On Tue, Apr 17, 2012 at 04:23:08PM +0200, Tomasz Stanislawski wrote:
On 04/17/2012 03:03 PM, Daniel Vetter wrote:
On Tue, Apr 17, 2012 at 01:40:47PM +0200, Tomasz Stanislawski wrote:
Hello everyone, I would like to ask about the agreement on a behavior of a DMABUF exporter for dma_buf_map_attachment.
According to the DMABUF spec the exporter should return a scatterlist mapped into importers DMA space. However there were issues about the concept.
I made a short survey for mapping strategy for DMABUF patches for some drivers:
- V4L2 - support for dmabuf importing hopefully consistent with dmabuf spec. The patch "v4l: vb2-dma-contig: change map/unmap behaviour for importers" implement DMA mapping performed on the importer side. However the patch can be dropped at no cost.

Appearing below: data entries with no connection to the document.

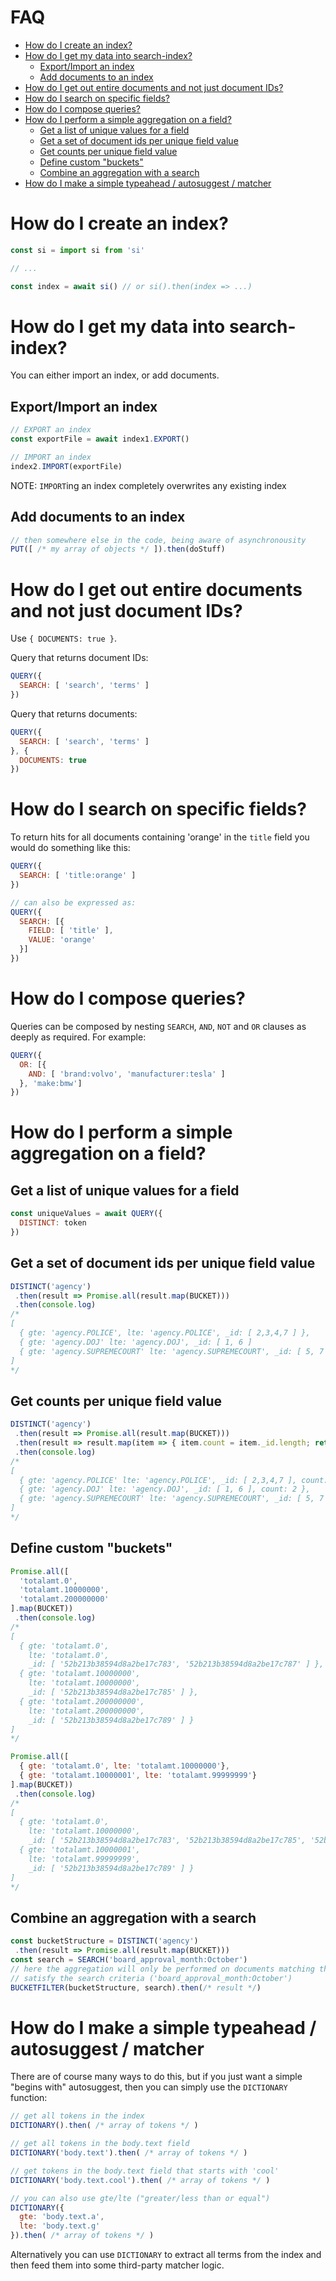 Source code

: <!-- START doctoc generated TOC please keep comment here to allow auto update -->
<!-- DON'T EDIT THIS SECTION, INSTEAD RE-RUN doctoc TO UPDATE -->
# FAQ

- [How do I create an index?](#how-do-i-create-an-index)
- [How do I get my data into search-index?](#how-do-i-get-my-data-into-search-index)
  - [Export/Import an index](#exportimport-an-index)
  - [Add documents to an index](#add-documents-to-an-index)
- [How do I get out entire documents and not just document IDs?](#how-do-i-get-out-entire-documents-and-not-just-document-ids)
- [How do I search on specific fields?](#how-do-i-search-on-specific-fields)
- [How do I compose queries?](#how-do-i-compose-queries)
- [How do I perform a simple aggregation on a field?](#how-do-i-perform-a-simple-aggregation-on-a-field)
  - [Get a list of unique values for a field](#get-a-list-of-unique-values-for-a-field)
  - [Get a set of document ids per unique field value](#get-a-set-of-document-ids-per-unique-field-value)
  - [Get counts per unique field value](#get-counts-per-unique-field-value)
  - [Define custom "buckets"](#define-custom-buckets)
  - [Combine an aggregation with a search](#combine-an-aggregation-with-a-search)
- [How do I make a simple typeahead / autosuggest / matcher](#how-do-i-make-a-simple-typeahead--autosuggest--matcher)

<!-- END doctoc generated TOC please keep comment here to allow auto update -->


# How do I create an index?

```javascript
const si = import si from 'si'

// ...

const index = await si() // or si().then(index => ...)
```


# How do I get my data into search-index?

You can either import an index, or add documents.

## Export/Import an index

```javascript
// EXPORT an index
const exportFile = await index1.EXPORT()

// IMPORT an index
index2.IMPORT(exportFile)
```

NOTE: `IMPORT`ing an index completely overwrites any existing index

## Add documents to an index

```javascript
// then somewhere else in the code, being aware of asynchronousity
PUT([ /* my array of objects */ ]).then(doStuff)
```


# How do I get out entire documents and not just document IDs?

Use `{ DOCUMENTS: true }`.

Query that returns document IDs:
```javascript
QUERY({
  SEARCH: [ 'search', 'terms' ]
})
```

Query that returns documents:
```javascript
QUERY({
  SEARCH: [ 'search', 'terms' ]
}, {
  DOCUMENTS: true
})
```


# How do I search on specific fields?

To return hits for all documents containing 'orange' in
the `title` field you would do something like this:

```javascript
QUERY({
  SEARCH: [ 'title:orange' ]
})

// can also be expressed as:
QUERY({
  SEARCH: [{
    FIELD: [ 'title' ],
    VALUE: 'orange'
  }]
})
```

# How do I compose queries?

Queries can be composed by nesting `SEARCH`, `AND`, `NOT` and `OR`
clauses as deeply as required. For example:

```javascript
QUERY({
  OR: [{
    AND: [ 'brand:volvo', 'manufacturer:tesla' ]
  }, 'make:bmw']
})
```

# How do I perform a simple aggregation on a field?

## Get a list of unique values for a field

```javascript
const uniqueValues = await QUERY({
  DISTINCT: token
})
```

## Get a set of document ids per unique field value

```javascript
DISTINCT('agency')
 .then(result => Promise.all(result.map(BUCKET)))
 .then(console.log)
/*
[
  { gte: 'agency.POLICE', lte: 'agency.POLICE', _id: [ 2,3,4,7 ] },
  { gte: 'agency.DOJ' lte: 'agency.DOJ', _id: [ 1, 6 ]
  { gte: 'agency.SUPREMECOURT' lte: 'agency.SUPREMECOURT', _id: [ 5, 7 ]
]
*/

```

## Get counts per unique field value

```javascript
DISTINCT('agency')
 .then(result => Promise.all(result.map(BUCKET)))
 .then(result => result.map(item => { item.count = item._id.length; return item } ))
 .then(console.log)
/*
[
  { gte: 'agency.POLICE' lte: 'agency.POLICE', _id: [ 2,3,4,7 ], count: 4 },
  { gte: 'agency.DOJ' lte: 'agency.DOJ', _id: [ 1, 6 ], count: 2 },
  { gte: 'agency.SUPREMECOURT' lte: 'agency.SUPREMECOURT', _id: [ 5, 7 ], count: 2 }
]
*/

```


## Define custom "buckets"

```javascript
Promise.all([
  'totalamt.0',
  'totalamt.10000000',
  'totalamt.200000000'
].map(BUCKET))
 .then(console.log)
/*
[
  { gte: 'totalamt.0',
    lte: 'totalamt.0',
    _id: [ '52b213b38594d8a2be17c783', '52b213b38594d8a2be17c787' ] },
  { gte: 'totalamt.10000000',
    lte: 'totalamt.10000000',
    _id: [ '52b213b38594d8a2be17c785' ] },
  { gte: 'totalamt.200000000',
    lte: 'totalamt.200000000',
    _id: [ '52b213b38594d8a2be17c789' ] }
]
*/
```

```javascript
Promise.all([
  { gte: 'totalamt.0', lte: 'totalamt.10000000'},
  { gte: 'totalamt.10000001', lte: 'totalamt.99999999'}
].map(BUCKET))
 .then(console.log)
/*
[
  { gte: 'totalamt.0',
    lte: 'totalamt.10000000',
    _id: [ '52b213b38594d8a2be17c783', '52b213b38594d8a2be17c785', '52b213b38594d8a2be17c787' ] },
  { gte: 'totalamt.10000001',
    lte: 'totalamt.99999999',
    _id: [ '52b213b38594d8a2be17c789' ] }
]
*/

```

## Combine an aggregation with a search

```javascript
const bucketStructure = DISTINCT('agency')
 .then(result => Promise.all(result.map(BUCKET)))
const search = SEARCH('board_approval_month:October')
// here the aggregation will only be performed on documents matching that
// satisfy the search criteria ('board_approval_month:October')
BUCKETFILTER(bucketStructure, search).then(/* result */)
```
# How do I make a simple typeahead / autosuggest / matcher

There are of course many ways to do this, but if you just want a
simple "begins with" autosuggest, then you can simply use the
`DICTIONARY` function:

```javascript
// get all tokens in the index
DICTIONARY().then( /* array of tokens */ )

// get all tokens in the body.text field
DICTIONARY('body.text').then( /* array of tokens */ )

// get tokens in the body.text field that starts with 'cool'
DICTIONARY('body.text.cool').then( /* array of tokens */ )

// you can also use gte/lte ("greater/less than or equal")
DICTIONARY({
  gte: 'body.text.a',
  lte: 'body.text.g'
}).then( /* array of tokens */ )
```

Alternatively you can use `DICTIONARY` to extract all terms from the
index and then feed them into some third-party matcher logic.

- Exynos DRM - the latest version implements mapping on the exporter side
- Omap/DRM - 'mapping' is done on exporter side by setting a physical address as DMA address in the scatterlist. The dma_map_sg should be used for this purpose
- nouveau/i915 by Dave Airlie - mapping for client is done on importer side. http://cgit.freedesktop.org/~airlied/linux/log/?h=drm-dmabuf2
Does it mean that it is agreed that the exporter is responsible for mapping into the client space?
Hi Daniel,
No, and imo you're examples are void: 4. Dave Airlie's latest rfc patches implement dma api mapping on the importers side. For i915 see e.g. commit http://cgit.freedesktop.org/~airlied/linux/commit/?h=drm-dmabuf2&id=f5c6... which directly grabs the sg list from the dma_buf exporter and shoves it into the into the intel gtt functions that require and already dma mapped sg list.
Sorry, my mistake. I was thinking about 'exporter' when I wrote 'importer'. I agree that i915 is consistent with DMABUF spec. Sorry for the confusion.
Doesn't matter, drm/i915 exporter code in that branch does the dma_map_sg for the attached device:
http://cgit.freedesktop.org/~airlied/linux/commit/?h=drm-dmabuf2&id=3212...
- Omap: Afaik the address returned is from the TILER, which can be
accessed from any hw device. So it's already mapped into device address space, just not through an iommu managed by dma-api (but conceptually on the same level). This use case is very much one fo the reasons for exporting the sg list already mapped.
No. If the client driver has IOMMU then it cannot access the TILER by basing only on physical address. The client has to map the physical address to the device's address space. It can be done by transforming paddr into a scatterlist and mapping it using dma_map_sg. Otherwise the physical address is useless from the perspective of the client device.
Therefore returning a phys address as a dma_address is not a valid way of mapping a memory.
Of course if none of HW pieces uses IOMMU everything works fine. However, imo an introduction of IOMMU for some client device should __not__ force any change to the exporter code.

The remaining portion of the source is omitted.